■ Work to complete
Below are the records. List every line holding the word "solver".
═════ Extracted data ═════
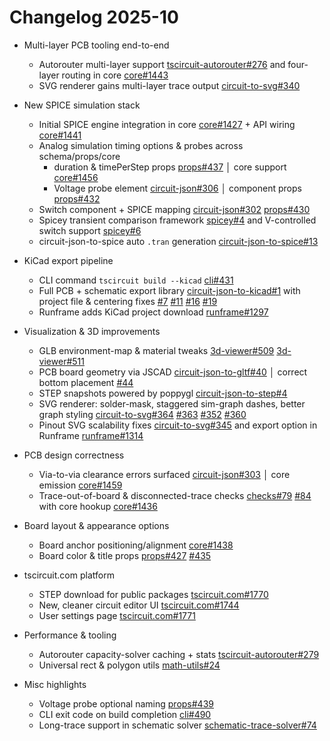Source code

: # Changelog 2025-10

- Multi-layer PCB tooling end-to-end
  - Autorouter multi-layer support [tscircuit-autorouter#276](https://github.com/tscircuit/tscircuit-autorouter/pull/276) and four-layer routing in core [core#1443](https://github.com/tscircuit/core/pull/1443)
  - SVG renderer gains multi-layer trace output [circuit-to-svg#340](https://github.com/tscircuit/circuit-to-svg/pull/340)

- New SPICE simulation stack
  - Initial SPICE engine integration in core [core#1427](https://github.com/tscircuit/core/pull/1427) + API wiring [core#1441](https://github.com/tscircuit/core/pull/1441)
  - Analog simulation timing options & probes across schema/props/core
    - duration & timePerStep props [props#437](https://github.com/tscircuit/props/pull/437)  │  core support [core#1456](https://github.com/tscircuit/core/pull/1456)
    - Voltage probe element [circuit-json#306](https://github.com/tscircuit/circuit-json/pull/306)  │  component props [props#432](https://github.com/tscircuit/props/pull/432)
  - Switch component + SPICE mapping [circuit-json#302](https://github.com/tscircuit/circuit-json/pull/302) [props#430](https://github.com/tscircuit/props/pull/430)
  - Spicey transient comparison framework [spicey#4](https://github.com/tscircuit/spicey/pull/4) and V-controlled switch support [spicey#6](https://github.com/tscircuit/spicey/pull/6)
  - circuit-json-to-spice auto `.tran` generation [circuit-json-to-spice#13](https://github.com/tscircuit/circuit-json-to-spice/pull/13)

- KiCad export pipeline
  - CLI command `tscircuit build --kicad` [cli#431](https://github.com/tscircuit/cli/pull/431)
  - Full PCB + schematic export library [circuit-json-to-kicad#1](https://github.com/tscircuit/circuit-json-to-kicad/pull/1) with project file & centering fixes [#7](https://github.com/tscircuit/circuit-json-to-kicad/pull/7) [#11](https://github.com/tscircuit/circuit-json-to-kicad/pull/11) [#16](https://github.com/tscircuit/circuit-json-to-kicad/pull/16) [#19](https://github.com/tscircuit/circuit-json-to-kicad/pull/19)
  - Runframe adds KiCad project download [runframe#1297](https://github.com/tscircuit/runframe/pull/1297)

- Visualization & 3D improvements
  - GLB environment-map & material tweaks [3d-viewer#509](https://github.com/tscircuit/3d-viewer/pull/509) [3d-viewer#511](https://github.com/tscircuit/3d-viewer/pull/511)
  - PCB board geometry via JSCAD [circuit-json-to-gltf#40](https://github.com/tscircuit/circuit-json-to-gltf/pull/40)  │  correct bottom placement [#44](https://github.com/tscircuit/circuit-json-to-gltf/pull/44)
  - STEP snapshots powered by poppygl [circuit-json-to-step#4](https://github.com/tscircuit/circuit-json-to-step/pull/4)
  - SVG renderer: solder-mask, staggered sim-graph dashes, better graph styling [circuit-to-svg#364](https://github.com/tscircuit/circuit-to-svg/pull/364) [#363](https://github.com/tscircuit/circuit-to-svg/pull/363) [#352](https://github.com/tscircuit/circuit-to-svg/pull/352) [#360](https://github.com/tscircuit/circuit-to-svg/pull/360)
  - Pinout SVG scalability fixes [circuit-to-svg#345](https://github.com/tscircuit/circuit-to-svg/pull/345) and export option in Runframe [runframe#1314](https://github.com/tscircuit/runframe/pull/1314)

- PCB design correctness
  - Via-to-via clearance errors surfaced [circuit-json#303](https://github.com/tscircuit/circuit-json/pull/303) │ core emission [core#1459](https://github.com/tscircuit/core/pull/1459)
  - Trace-out-of-board & disconnected-trace checks [checks#79](https://github.com/tscircuit/checks/pull/79) [#84](https://github.com/tscircuit/checks/pull/84) with core hookup [core#1436](https://github.com/tscircuit/core/pull/1436)

- Board layout & appearance options
  - Board anchor positioning/alignment [core#1438](https://github.com/tscircuit/core/pull/1438)
  - Board color & title props [props#427](https://github.com/tscircuit/props/pull/427) [#435](https://github.com/tscircuit/props/pull/435)

- tscircuit.com platform
  - STEP download for public packages [tscircuit.com#1770](https://github.com/tscircuit/tscircuit.com/pull/1770)
  - New, cleaner circuit editor UI [tscircuit.com#1744](https://github.com/tscircuit/tscircuit.com/pull/1744)
  - User settings page [tscircuit.com#1771](https://github.com/tscircuit/tscircuit.com/pull/1771)

- Performance & tooling
  - Autorouter capacity-solver caching + stats [tscircuit-autorouter#279](https://github.com/tscircuit/tscircuit-autorouter/pull/279)
  - Universal rect & polygon utils [math-utils#24](https://github.com/tscircuit/math-utils/pull/24)

- Misc highlights
  - Voltage probe optional naming [props#439](https://github.com/tscircuit/props/pull/439)
  - CLI exit code on build completion [cli#490](https://github.com/tscircuit/cli/pull/490)
  - Long-trace support in schematic solver [schematic-trace-solver#74](https://github.com/tscircuit/schematic-trace-solver/pull/74)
═════
■ Response to the exercise
  - Autorouter capacity-solver caching + stats [tscircuit-autorouter#279](https://github.com/tscircuit/tscircuit-autorouter/pull/279)
  - Long-trace support in schematic solver [schematic-trace-solver#74](https://github.com/tscircuit/schematic-trace-solver/pull/74)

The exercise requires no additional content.